■ Extracted records ■
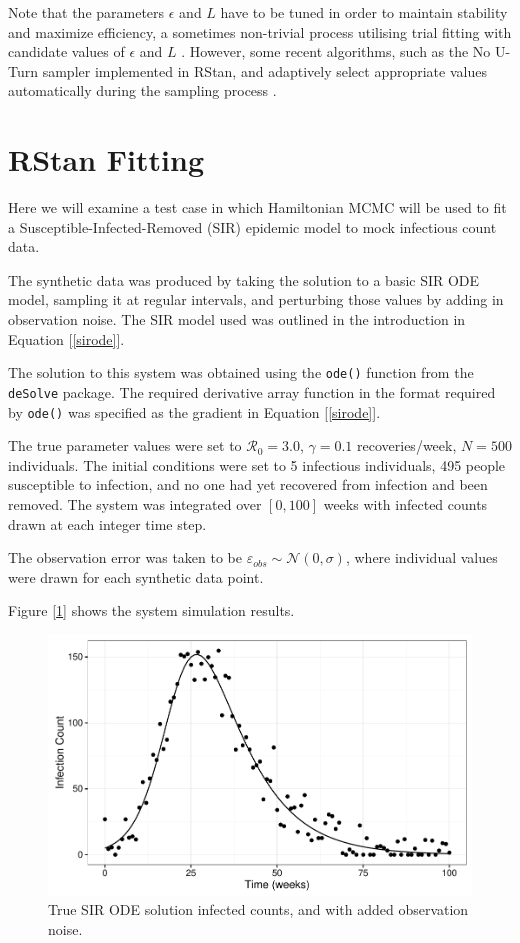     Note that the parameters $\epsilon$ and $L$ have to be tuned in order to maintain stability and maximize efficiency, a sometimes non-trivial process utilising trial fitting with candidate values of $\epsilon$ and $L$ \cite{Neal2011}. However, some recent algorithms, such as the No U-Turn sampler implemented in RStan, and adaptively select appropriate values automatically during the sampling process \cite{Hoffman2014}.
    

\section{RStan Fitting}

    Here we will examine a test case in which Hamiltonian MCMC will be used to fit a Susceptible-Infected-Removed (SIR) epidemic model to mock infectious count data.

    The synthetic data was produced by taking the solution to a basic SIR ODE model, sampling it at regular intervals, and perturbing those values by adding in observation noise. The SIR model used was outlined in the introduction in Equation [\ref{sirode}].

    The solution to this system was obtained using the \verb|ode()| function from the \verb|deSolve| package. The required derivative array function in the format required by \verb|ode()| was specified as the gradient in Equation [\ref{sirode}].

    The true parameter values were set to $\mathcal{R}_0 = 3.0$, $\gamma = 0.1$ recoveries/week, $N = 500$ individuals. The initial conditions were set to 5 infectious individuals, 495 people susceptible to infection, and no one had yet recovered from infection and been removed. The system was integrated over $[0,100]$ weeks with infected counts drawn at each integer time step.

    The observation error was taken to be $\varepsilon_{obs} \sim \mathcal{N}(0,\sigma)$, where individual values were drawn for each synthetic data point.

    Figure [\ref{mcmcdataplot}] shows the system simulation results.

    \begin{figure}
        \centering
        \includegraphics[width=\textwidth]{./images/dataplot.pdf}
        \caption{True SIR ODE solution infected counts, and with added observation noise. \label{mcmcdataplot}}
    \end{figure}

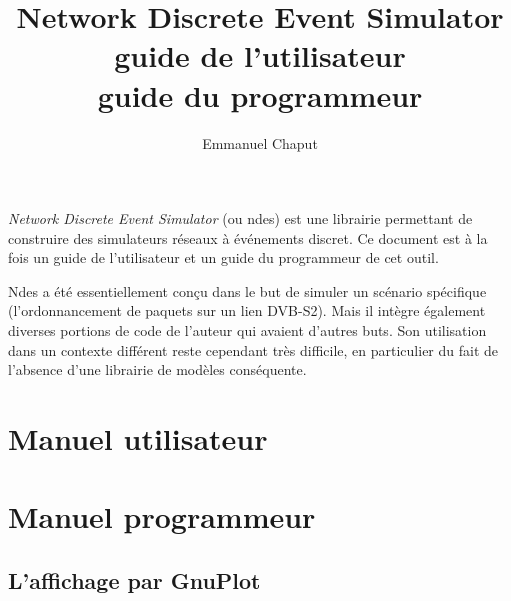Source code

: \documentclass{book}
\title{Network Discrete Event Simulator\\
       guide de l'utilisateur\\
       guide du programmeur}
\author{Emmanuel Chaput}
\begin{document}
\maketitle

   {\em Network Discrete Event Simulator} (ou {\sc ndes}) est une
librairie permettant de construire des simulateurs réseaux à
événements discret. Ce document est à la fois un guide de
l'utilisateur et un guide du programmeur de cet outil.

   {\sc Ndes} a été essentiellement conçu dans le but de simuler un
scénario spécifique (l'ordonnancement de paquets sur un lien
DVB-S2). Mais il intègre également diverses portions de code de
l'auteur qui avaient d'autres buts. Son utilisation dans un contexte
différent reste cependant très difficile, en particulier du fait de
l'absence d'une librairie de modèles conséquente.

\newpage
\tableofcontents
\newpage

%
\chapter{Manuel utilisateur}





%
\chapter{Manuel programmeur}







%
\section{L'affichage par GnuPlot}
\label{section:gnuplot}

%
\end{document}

■ The problem ■
Please copy each line of the material that contains the word "Network".

■ Exercise answer ■
\title{Network Discrete Event Simulator\\
   {\em Network Discrete Event Simulator} (ou {\sc ndes}) est une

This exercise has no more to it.